Desde aquel entonces la Iglesia Católica ha desarrollado una permanente misión educacional. El principio del siglo XX fue testigo de un gran número de fundaciones de colegios y liceos católicos. Órdenes como los jesuitas, agustinos, salesianos, maristas, mercedarios, marianistas y Compañía de Santa Teresa de Jesús, por sólo nombrar algunas, poseen y controlan un cierto número de colegios a lo largo de todo el país, en muchos de los cuales incluso se han educado algunos de los líderes actuales de Chile. Aparte de las órdenes, las diócesis locales mantienen instituciones de educación primaria y secundaria de manera privada o subvencionada, como lo es el Seminario Pontificio Menor de Santiago, colegio de carácter privado perteneciente al arzobispado de Santiago. Sin lugar a dudas, la iglesia católica es la principal sostenedora de la educación privada en Chile.

En el ámbito de la educación superior, existen seis universidades católicas tradicionales pertenecientes al CRUCH. Estas son la Pontificia Universidad Católica de Chile, Pontificia Universidad Católica de Valparaíso, Universidad Católica del Norte, Universidad Católica de la Santísima Concepción, Universidad Católica del Maule y Universidad Católica de Temuco. Las tres últimas fueron formadas sobre la base de las ex sedes regionales de la Pontificia Universidad Católica de Chile, y que son denominadas actualmente universidades regionales, pertenecientes a la diócesis respectiva de su lugar.
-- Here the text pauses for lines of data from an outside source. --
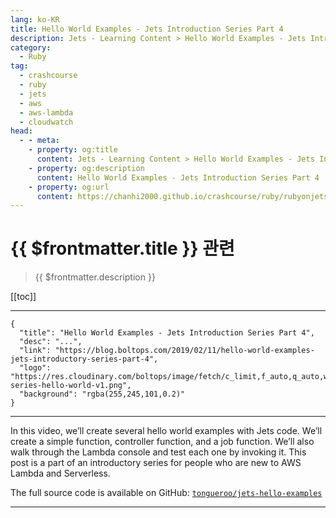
 ```yaml
---
lang: ko-KR
title: Hello World Examples - Jets Introduction Series Part 4
description: Jets - Learning Content > Hello World Examples - Jets Introduction Series Part 4
category:
  - Ruby
tag:
  - crashcourse
  - ruby
  - jets
  - aws
  - aws-lambda
  - cloudwatch
head:
  - - meta:
    - property: og:title
      content: Jets - Learning Content > Hello World Examples - Jets Introduction Series Part 4
    - property: og:description
      content: Hello World Examples - Jets Introduction Series Part 4
    - property: og:url
      content: https://chanhi2000.github.io/crashcourse/ruby/rubyonjets-learning-content/20190211-hello-world-examples-jets-introductory-series-part-4.html
---
```


# {{ $frontmatter.title }} 관련

> {{ $frontmatter.description }}

[[toc]]

---

```component VPCard
{
  "title": "Hello World Examples - Jets Introduction Series Part 4",
  "desc": "...",
  "link": "https://blog.boltops.com/2019/02/11/hello-world-examples-jets-introductory-series-part-4",
  "logo": "https://res.cloudinary.com/boltops/image/fetch/c_limit,f_auto,q_auto,w_470/https://blog.boltops.com/img/posts/2019/02/intro-series-hello-world-v1.png",
  "background": "rgba(255,245,101,0.2)"
}
```

---

<VidStack src="youtube/hVZznIOQJC4" />

In this video, we’ll create several hello world examples with Jets code. We’ll create a simple function, controller function, and a job function. We’ll also walk through the Lambda console and test each one by invoking it. This post is a part of an introductory series for people who are new to AWS Lambda and Serverless.

The full source code is available on GitHub: [<FontIcon icon="iconfont icon-github"/>`tongueroo/jets-hello-examples`](https://github.com/tongueroo/jets-hello-examples)

---

<TagLinks />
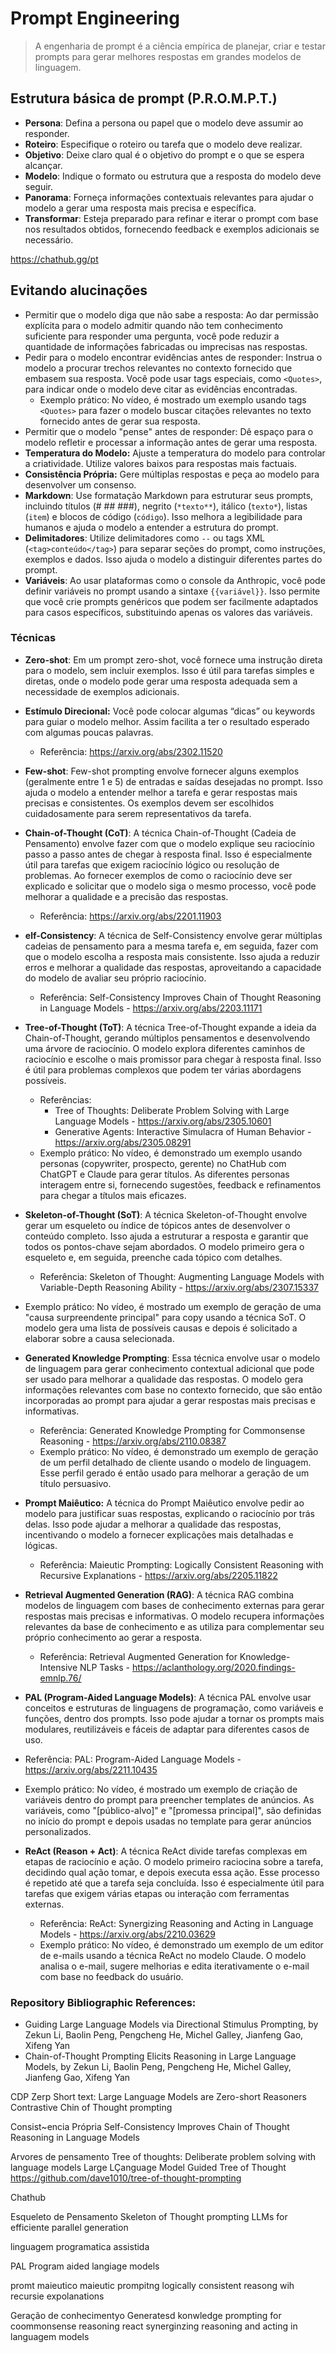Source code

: # Prompt Engineering

> A engenharia de prompt é a ciência empírica de planejar, criar e testar prompts para gerar melhores respostas em grandes modelos de linguagem.

## Estrutura básica de prompt (P.R.O.M.P.T.)

- **Persona**: Defina a persona ou papel que o modelo deve assumir ao responder.
- **Roteiro**: Especifique o roteiro ou tarefa que o modelo deve realizar.
- **Objetivo**: Deixe claro qual é o objetivo do prompt e o que se espera alcançar.
- **Modelo**: Indique o formato ou estrutura que a resposta do modelo deve seguir.
- **Panorama**: Forneça informações contextuais relevantes para ajudar o modelo a gerar uma resposta mais precisa e específica.
- **Transformar**: Esteja preparado para refinar e iterar o prompt com base nos resultados obtidos, fornecendo feedback e exemplos adicionais se necessário.

https://chathub.gg/pt
## Evitando alucinações

- Permitir que o modelo diga que não sabe a resposta: Ao dar permissão explícita para o modelo admitir quando não tem conhecimento suficiente para responder uma pergunta, você pode reduzir a quantidade de informações fabricadas ou imprecisas nas respostas.
- Pedir para o modelo encontrar evidências antes de responder: Instrua o modelo a procurar trechos relevantes no contexto fornecido que embasem sua resposta. Você pode usar tags especiais, como `<Quotes>`, para indicar onde o modelo deve citar as evidências encontradas.
    - Exemplo prático: No vídeo, é mostrado um exemplo usando tags `<Quotes>` para fazer o modelo buscar citações relevantes no texto fornecido antes de gerar sua resposta.
- Permitir que o modelo "pense" antes de responder: Dê espaço para o modelo refletir e processar a informação antes de gerar uma resposta.
- **Temperatura do Modelo:** Ajuste a temperatura do modelo para controlar a criatividade. Utilize valores baixos para respostas mais factuais.
- **Consistência Própria:** Gere múltiplas respostas e peça ao modelo para desenvolver um consenso.
- **Markdown**: Use formatação Markdown para estruturar seus prompts, incluindo títulos (# ## ###), negrito (`*texto**`), itálico (`texto*`), listas (`item`) e blocos de código (````código````). Isso melhora a legibilidade para humanos e ajuda o modelo a entender a estrutura do prompt.
- **Delimitadores**: Utilize delimitadores como `--` ou tags XML (`<tag>conteúdo</tag>`) para separar seções do prompt, como instruções, exemplos e dados. Isso ajuda o modelo a distinguir diferentes partes do prompt.
- **Variáveis**: Ao usar plataformas como o console da Anthropic, você pode definir variáveis no prompt usando a sintaxe `{{variável}}`. Isso permite que você crie prompts genéricos que podem ser facilmente adaptados para casos específicos, substituindo apenas os valores das variáveis.

### Técnicas 

- **Zero-shot**: Em um prompt zero-shot, você fornece uma instrução direta para o modelo, sem incluir exemplos. Isso é útil para tarefas simples e diretas, onde o modelo pode gerar uma resposta adequada sem a necessidade de exemplos adicionais.
  
- **Estímulo Direcional:** Você pode colocar algumas “dicas” ou keywords para guiar o modelo melhor. Assim facilita a ter o resultado esperado com algumas poucas palavras.
    - Referência: https://arxiv.org/abs/2302.11520
    
- **Few-shot**: Few-shot prompting envolve fornecer alguns exemplos (geralmente entre 1 e 5) de entradas e saídas desejadas no prompt. Isso ajuda o modelo a entender melhor a tarefa e gerar respostas mais precisas e consistentes. Os exemplos devem ser escolhidos cuidadosamente para serem representativos da tarefa.

- **Chain-of-Thought (CoT)**: A técnica Chain-of-Thought (Cadeia de Pensamento) envolve fazer com que o modelo explique seu raciocínio passo a passo antes de chegar à resposta final. Isso é especialmente útil para tarefas que exigem raciocínio lógico ou resolução de problemas. Ao fornecer exemplos de como o raciocínio deve ser explicado e solicitar que o modelo siga o mesmo processo, você pode melhorar a qualidade e a precisão das respostas.
    - Referência: https://arxiv.org/abs/2201.11903

- **elf-Consistency**: A técnica de Self-Consistency envolve gerar múltiplas cadeias de pensamento para a mesma tarefa e, em seguida, fazer com que o modelo escolha a resposta mais consistente. Isso ajuda a reduzir erros e melhorar a qualidade das respostas, aproveitando a capacidade do modelo de avaliar seu próprio raciocínio.
    - Referência: Self-Consistency Improves Chain of Thought Reasoning in Language Models - https://arxiv.org/abs/2203.11171
- **Tree-of-Thought (ToT)**: A técnica Tree-of-Thought expande a ideia da Chain-of-Thought, gerando múltiplos pensamentos e desenvolvendo uma árvore de raciocínio. O modelo explora diferentes caminhos de raciocínio e escolhe o mais promissor para chegar à resposta final. Isso é útil para problemas complexos que podem ter várias abordagens possíveis.
    - Referências:
        - Tree of Thoughts: Deliberate Problem Solving with Large Language Models - https://arxiv.org/abs/2305.10601
        - Generative Agents: Interactive Simulacra of Human Behavior - https://arxiv.org/abs/2305.08291
    - Exemplo prático: No vídeo, é demonstrado um exemplo usando personas (copywriter, prospecto, gerente) no ChatHub com ChatGPT e Claude para gerar títulos. As diferentes personas interagem entre si, fornecendo sugestões, feedback e refinamentos para chegar a títulos mais eficazes.
- **Skeleton-of-Thought (SoT)**: A técnica Skeleton-of-Thought envolve gerar um esqueleto ou índice de tópicos antes de desenvolver o conteúdo completo. Isso ajuda a estruturar a resposta e garantir que todos os pontos-chave sejam abordados. O modelo primeiro gera o esqueleto e, em seguida, preenche cada tópico com detalhes.
    - Referência: Skeleton of Thought: Augmenting Language Models with Variable-Depth Reasoning Ability - https://arxiv.org/abs/2307.15337

- Exemplo prático: No vídeo, é mostrado um exemplo de geração de uma "causa surpreendente principal" para copy usando a técnica SoT. O modelo gera uma lista de possíveis causas e depois é solicitado a elaborar sobre a causa selecionada.
- **Generated Knowledge Prompting**: Essa técnica envolve usar o modelo de linguagem para gerar conhecimento contextual adicional que pode ser usado para melhorar a qualidade das respostas. O modelo gera informações relevantes com base no contexto fornecido, que são então incorporadas ao prompt para ajudar a gerar respostas mais precisas e informativas.
    - Referência: Generated Knowledge Prompting for Commonsense Reasoning - https://arxiv.org/abs/2110.08387
    - Exemplo prático: No vídeo, é demonstrado um exemplo de geração de um perfil detalhado de cliente usando o modelo de linguagem. Esse perfil gerado é então usado para melhorar a geração de um título persuasivo.
- **Prompt Maiêutico:** A técnica do Prompt Maiêutico envolve pedir ao modelo para justificar suas respostas, explicando o raciocínio por trás delas. Isso pode ajudar a melhorar a qualidade das respostas, incentivando o modelo a fornecer explicações mais detalhadas e lógicas.
    - Referência: Maieutic Prompting: Logically Consistent Reasoning with Recursive Explanations - https://arxiv.org/abs/2205.11822
- **Retrieval Augmented Generation (RAG)**: A técnica RAG combina modelos de linguagem com bases de conhecimento externas para gerar respostas mais precisas e informativas. O modelo recupera informações relevantes da base de conhecimento e as utiliza para complementar seu próprio conhecimento ao gerar a resposta.
    - Referência: Retrieval Augmented Generation for Knowledge-Intensive NLP Tasks - https://aclanthology.org/2020.findings-emnlp.76/
- **PAL (Program-Aided Language Models)**: A técnica PAL envolve usar conceitos e estruturas de linguagens de programação, como variáveis e funções, dentro dos prompts. Isso pode ajudar a tornar os prompts mais modulares, reutilizáveis e fáceis de adaptar para diferentes casos de uso.
- Referência: PAL: Program-Aided Language Models - https://arxiv.org/abs/2211.10435
- Exemplo prático: No vídeo, é mostrado um exemplo de criação de variáveis dentro do prompt para preencher templates de anúncios. As variáveis, como "[público-alvo]" e "[promessa principal]", são definidas no início do prompt e depois usadas no template para gerar anúncios personalizados.
- **ReAct (Reason + Act)**: A técnica ReAct divide tarefas complexas em etapas de raciocínio e ação. O modelo primeiro raciocina sobre a tarefa, decidindo qual ação tomar, e depois executa essa ação. Esse processo é repetido até que a tarefa seja concluída. Isso é especialmente útil para tarefas que exigem várias etapas ou interação com ferramentas externas.
    - Referência: ReAct: Synergizing Reasoning and Acting in Language Models - https://arxiv.org/abs/2210.03629
    - Exemplo prático: No vídeo, é demonstrado um exemplo de um editor de e-mails usando a técnica ReAct no modelo Claude. O modelo analisa o e-mail, sugere melhorias e edita iterativamente o e-mail com base no feedback do usuário.


### Repository Bibliographic References:
- Guiding Large Language Models via Directional Stimulus Prompting, by Zekun Li, Baolin Peng, Pengcheng He, Michel Galley, Jianfeng Gao, Xifeng Yan
- Chain-of-Thought Prompting Elicits Reasoning in Large Language Models, by Zekun Li, Baolin Peng, Pengcheng He, Michel Galley, Jianfeng Gao, Xifeng Yan



CDP Zerp Short
text: Large Language Models are Zero-short Reasoners
Contrastive Chin of Thought prompting

Consist~encia Própria
Self-Consistency Improves Chain of Thought Reasoning in Language Models

Arvores de pensamento
Tree of thoughts: Deliberate problem solving with language models
Large LÇanguage Model Guided Tree of Thought
https://github.com/dave1010/tree-of-thought-prompting

Chathub

Esqueleto de Pensamento
Skeleton of Thought prompting LLMs for efficiente parallel generation


linguagem programatica assistida

PAL Program aided langiage models

promt maieutico 
maieutic prompitng logically consistent reasong wih recursie expolanations

Geração de conhecimentyo
Generatesd konwledge prompting for coommonsense reasoning
react synerginzing reasoning and acting in languagem models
Otras órdenes, como la Compañía de Jesús, mantienen también instituciones de educación superior como lo es la Universidad Alberto Hurtado, al igual que los salesianos que tienen la Universidad Católica Silva Henríquez, los Legionarios de Cristo que poseen la Universidad Finis Terrae y por último la Prelatura Personal del Opus Dei quien mantiene la Universidad de Los Andes; además de la Universidad Santo Tomás que no pertenece a la iglesia, ni a alguna agrupación católica, pero está inspirada en el pensamiento tomista. De igual manera la Iglesia es sostenedora de algunos institutos de carácter técnico.

Organizaciones de ayuda social

En Chile, la iglesia católica mantiene una gran cantidad de entidades de ayuda social en los más diversos rubros. De esta manera existen instituciones para los sectores más marginados de la sociedad, como es el Hogar de Cristo, institución fundada por san Alberto Hurtado, y que tiene como misión preferentemente atender a niños y ancianos en condiciones sociales vulnerables.

También existen entidades de socorro y acogida como María Ayuda y Fundación Las Rosas que se dedican a la ayuda social en ese contexto. Entre las acciones llevadas a cabo por estas instituciones destacan los asilos para ancianos, hogares de niños en condiciones vulnerables o en riesgo social, comedores y casas de acogida.

De igual manera cuando ocurren situaciones de desastre en el país, como por ejemplo temporales y terremotos, estas entidades se dedican a encauzar la ayuda para las víctimas.

Sin embargo, las instituciones de ayuda social católicas no sólo se dedican a la ayuda material para los más pobres, sino que también participan en otras actividades, tales como la educación y la implementación de programas de ayuda social, entre los que está el impartir capacitación para empleos, etcétera. En este sector destacan las organizaciones Belén Educa y Cáritas Chile.

La gran mayoría de las instituciones de ayuda social pertenecen a congregaciones religiosas o fundaciones sin fines de lucro integradas por religiosos y laicos comprometidos. Sin embargo, muchas diócesis tienen sus propias instituciones de ayuda social.